> _Your objective_
Starting at the line that holds "### Run your unit tests", transcribe every line to the end of the data exactly; include no other lines.

> _Material provided_
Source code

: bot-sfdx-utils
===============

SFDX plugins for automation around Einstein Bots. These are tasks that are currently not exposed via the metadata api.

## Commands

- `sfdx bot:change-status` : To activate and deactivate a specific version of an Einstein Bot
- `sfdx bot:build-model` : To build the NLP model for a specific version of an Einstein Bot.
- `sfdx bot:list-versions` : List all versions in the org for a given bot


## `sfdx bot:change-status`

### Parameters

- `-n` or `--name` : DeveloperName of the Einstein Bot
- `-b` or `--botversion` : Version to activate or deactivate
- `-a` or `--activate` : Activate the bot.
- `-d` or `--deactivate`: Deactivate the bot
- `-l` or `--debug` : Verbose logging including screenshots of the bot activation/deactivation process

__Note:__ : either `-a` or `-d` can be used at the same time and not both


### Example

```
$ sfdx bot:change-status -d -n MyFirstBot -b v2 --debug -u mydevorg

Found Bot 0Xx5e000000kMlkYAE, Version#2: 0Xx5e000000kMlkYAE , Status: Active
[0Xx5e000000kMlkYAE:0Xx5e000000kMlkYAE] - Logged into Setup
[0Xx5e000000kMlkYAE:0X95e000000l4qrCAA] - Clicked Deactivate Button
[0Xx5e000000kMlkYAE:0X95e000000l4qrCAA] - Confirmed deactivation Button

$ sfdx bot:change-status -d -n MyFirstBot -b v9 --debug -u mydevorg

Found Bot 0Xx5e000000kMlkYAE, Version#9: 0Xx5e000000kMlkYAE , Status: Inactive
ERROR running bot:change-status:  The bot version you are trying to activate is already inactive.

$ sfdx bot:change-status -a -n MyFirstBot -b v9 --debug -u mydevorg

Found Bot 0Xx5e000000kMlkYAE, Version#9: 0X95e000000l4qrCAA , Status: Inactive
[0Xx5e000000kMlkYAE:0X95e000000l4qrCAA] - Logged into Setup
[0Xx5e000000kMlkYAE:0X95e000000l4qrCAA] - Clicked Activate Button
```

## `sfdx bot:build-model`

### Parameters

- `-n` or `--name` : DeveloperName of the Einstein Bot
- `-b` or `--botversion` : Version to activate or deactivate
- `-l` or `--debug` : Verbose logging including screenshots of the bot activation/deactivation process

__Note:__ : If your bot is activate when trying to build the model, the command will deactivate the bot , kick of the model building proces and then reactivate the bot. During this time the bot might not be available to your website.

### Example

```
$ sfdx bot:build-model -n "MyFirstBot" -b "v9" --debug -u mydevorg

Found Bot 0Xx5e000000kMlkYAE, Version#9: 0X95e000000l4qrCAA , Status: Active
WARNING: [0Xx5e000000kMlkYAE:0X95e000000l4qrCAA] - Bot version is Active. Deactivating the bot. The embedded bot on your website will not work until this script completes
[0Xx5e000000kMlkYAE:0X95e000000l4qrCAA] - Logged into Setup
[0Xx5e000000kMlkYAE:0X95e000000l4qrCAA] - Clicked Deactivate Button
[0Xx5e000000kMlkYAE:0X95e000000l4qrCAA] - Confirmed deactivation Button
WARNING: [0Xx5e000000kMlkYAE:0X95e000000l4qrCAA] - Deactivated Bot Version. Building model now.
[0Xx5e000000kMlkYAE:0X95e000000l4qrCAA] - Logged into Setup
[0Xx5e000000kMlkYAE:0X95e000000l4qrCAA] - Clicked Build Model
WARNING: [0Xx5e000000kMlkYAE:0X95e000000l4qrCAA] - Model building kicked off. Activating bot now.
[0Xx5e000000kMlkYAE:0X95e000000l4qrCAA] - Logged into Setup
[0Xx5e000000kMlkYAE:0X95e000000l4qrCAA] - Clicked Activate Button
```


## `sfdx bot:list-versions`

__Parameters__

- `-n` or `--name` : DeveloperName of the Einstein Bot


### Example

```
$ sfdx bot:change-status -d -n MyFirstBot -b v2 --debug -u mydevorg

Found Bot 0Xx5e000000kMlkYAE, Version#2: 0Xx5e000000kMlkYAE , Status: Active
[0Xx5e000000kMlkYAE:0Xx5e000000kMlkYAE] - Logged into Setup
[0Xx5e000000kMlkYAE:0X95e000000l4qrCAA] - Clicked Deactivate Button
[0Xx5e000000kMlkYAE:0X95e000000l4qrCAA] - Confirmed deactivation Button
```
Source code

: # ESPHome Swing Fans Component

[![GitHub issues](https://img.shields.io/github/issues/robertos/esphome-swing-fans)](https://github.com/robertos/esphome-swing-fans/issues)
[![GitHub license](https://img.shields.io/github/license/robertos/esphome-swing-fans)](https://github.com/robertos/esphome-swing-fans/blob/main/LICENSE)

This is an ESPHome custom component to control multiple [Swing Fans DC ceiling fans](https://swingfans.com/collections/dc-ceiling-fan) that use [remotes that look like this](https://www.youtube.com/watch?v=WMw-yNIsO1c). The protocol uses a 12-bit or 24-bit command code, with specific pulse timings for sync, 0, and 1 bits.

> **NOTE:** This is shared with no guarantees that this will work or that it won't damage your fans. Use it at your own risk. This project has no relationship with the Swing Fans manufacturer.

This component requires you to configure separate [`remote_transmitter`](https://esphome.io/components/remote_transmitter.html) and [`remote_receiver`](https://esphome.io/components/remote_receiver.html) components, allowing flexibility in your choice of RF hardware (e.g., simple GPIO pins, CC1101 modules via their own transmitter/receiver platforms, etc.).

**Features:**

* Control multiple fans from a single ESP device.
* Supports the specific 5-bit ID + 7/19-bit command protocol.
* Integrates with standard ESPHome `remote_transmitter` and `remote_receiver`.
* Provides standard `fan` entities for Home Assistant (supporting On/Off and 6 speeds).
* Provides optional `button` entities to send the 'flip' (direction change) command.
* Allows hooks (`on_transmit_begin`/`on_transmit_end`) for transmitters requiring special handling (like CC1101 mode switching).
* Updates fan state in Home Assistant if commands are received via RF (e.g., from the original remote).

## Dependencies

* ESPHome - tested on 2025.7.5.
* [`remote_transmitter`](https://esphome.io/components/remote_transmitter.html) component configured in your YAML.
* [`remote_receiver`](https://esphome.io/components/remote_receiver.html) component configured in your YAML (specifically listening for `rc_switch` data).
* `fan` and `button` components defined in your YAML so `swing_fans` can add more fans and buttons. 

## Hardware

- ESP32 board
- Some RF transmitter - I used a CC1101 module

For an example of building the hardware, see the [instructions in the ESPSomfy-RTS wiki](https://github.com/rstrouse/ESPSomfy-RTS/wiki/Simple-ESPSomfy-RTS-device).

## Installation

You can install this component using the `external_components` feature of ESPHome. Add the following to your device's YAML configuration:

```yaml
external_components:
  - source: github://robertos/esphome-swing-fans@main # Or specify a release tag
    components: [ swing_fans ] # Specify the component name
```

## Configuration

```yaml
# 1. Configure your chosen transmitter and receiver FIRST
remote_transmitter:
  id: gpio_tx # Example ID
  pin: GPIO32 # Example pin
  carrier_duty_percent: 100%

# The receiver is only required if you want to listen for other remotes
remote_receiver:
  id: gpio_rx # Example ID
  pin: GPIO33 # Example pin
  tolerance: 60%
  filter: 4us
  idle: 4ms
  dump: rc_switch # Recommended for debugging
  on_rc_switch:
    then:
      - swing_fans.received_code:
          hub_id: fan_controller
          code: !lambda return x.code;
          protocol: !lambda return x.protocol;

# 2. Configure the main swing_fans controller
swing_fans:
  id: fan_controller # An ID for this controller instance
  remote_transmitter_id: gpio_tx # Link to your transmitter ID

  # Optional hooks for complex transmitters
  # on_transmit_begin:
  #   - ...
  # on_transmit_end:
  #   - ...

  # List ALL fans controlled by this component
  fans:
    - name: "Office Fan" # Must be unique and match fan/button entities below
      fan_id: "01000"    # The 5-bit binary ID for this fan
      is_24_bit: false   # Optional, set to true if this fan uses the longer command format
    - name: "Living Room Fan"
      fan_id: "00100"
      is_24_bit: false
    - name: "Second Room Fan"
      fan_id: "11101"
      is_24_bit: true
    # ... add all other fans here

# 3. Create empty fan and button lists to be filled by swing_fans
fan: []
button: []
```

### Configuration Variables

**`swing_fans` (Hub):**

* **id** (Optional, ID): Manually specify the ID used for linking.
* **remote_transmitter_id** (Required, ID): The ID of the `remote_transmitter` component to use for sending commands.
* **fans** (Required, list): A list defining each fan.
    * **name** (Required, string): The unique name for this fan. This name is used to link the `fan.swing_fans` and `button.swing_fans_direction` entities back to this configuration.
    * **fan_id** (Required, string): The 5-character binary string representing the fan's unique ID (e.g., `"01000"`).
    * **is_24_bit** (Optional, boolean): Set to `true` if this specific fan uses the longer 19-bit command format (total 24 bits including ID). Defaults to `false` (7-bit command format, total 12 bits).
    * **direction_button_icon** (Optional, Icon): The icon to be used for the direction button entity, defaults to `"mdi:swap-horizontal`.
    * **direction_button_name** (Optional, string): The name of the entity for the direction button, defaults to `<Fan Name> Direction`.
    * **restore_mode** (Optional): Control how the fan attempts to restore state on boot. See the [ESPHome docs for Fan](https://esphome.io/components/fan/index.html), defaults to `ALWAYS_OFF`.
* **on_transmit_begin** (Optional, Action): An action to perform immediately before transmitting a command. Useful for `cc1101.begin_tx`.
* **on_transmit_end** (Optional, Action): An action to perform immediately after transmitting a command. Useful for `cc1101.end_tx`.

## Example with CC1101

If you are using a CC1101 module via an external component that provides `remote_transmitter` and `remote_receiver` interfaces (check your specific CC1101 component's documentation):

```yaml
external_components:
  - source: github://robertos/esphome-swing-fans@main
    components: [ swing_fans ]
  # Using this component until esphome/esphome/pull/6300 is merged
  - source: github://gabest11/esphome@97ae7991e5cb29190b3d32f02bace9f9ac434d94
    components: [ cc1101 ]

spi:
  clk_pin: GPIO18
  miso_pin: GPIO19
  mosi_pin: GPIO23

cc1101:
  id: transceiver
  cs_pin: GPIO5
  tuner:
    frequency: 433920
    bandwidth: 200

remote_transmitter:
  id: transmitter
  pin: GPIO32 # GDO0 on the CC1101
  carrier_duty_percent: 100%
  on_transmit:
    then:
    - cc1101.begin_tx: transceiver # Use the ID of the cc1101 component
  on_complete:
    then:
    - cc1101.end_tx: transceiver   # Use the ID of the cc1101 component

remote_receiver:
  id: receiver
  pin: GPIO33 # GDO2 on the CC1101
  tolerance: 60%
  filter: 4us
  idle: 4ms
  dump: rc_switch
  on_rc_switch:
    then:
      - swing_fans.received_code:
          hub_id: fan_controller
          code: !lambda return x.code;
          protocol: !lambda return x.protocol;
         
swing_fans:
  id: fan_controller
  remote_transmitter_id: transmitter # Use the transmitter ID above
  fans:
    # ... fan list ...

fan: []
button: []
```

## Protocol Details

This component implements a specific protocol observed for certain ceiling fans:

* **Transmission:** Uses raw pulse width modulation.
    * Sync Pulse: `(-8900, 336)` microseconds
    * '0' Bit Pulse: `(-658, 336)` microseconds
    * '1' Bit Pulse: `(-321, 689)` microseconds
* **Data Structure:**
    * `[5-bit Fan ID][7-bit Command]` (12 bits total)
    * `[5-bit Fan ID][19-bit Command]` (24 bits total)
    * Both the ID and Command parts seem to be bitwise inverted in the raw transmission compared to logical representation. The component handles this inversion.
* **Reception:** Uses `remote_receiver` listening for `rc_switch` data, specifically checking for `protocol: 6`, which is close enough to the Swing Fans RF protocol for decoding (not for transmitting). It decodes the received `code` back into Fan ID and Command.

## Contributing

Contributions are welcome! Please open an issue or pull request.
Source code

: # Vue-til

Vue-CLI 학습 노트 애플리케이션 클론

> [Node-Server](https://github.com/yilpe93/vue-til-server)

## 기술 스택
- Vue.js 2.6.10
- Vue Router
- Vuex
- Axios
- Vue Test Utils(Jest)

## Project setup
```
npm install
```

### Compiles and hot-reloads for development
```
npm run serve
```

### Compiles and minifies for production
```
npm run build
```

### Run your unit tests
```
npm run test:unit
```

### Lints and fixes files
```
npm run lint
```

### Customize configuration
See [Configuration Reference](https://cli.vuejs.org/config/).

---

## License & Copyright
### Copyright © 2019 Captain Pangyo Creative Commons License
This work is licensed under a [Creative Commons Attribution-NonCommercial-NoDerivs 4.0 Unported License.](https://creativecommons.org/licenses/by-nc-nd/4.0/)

> _Result_
### Run your unit tests
```
npm run test:unit
```

### Lints and fixes files
```
npm run lint
```

### Customize configuration
See [Configuration Reference](https://cli.vuejs.org/config/).

---

## License & Copyright
### Copyright © 2019 Captain Pangyo Creative Commons License
This work is licensed under a [Creative Commons Attribution-NonCommercial-NoDerivs 4.0 Unported License.](https://creativecommons.org/licenses/by-nc-nd/4.0/)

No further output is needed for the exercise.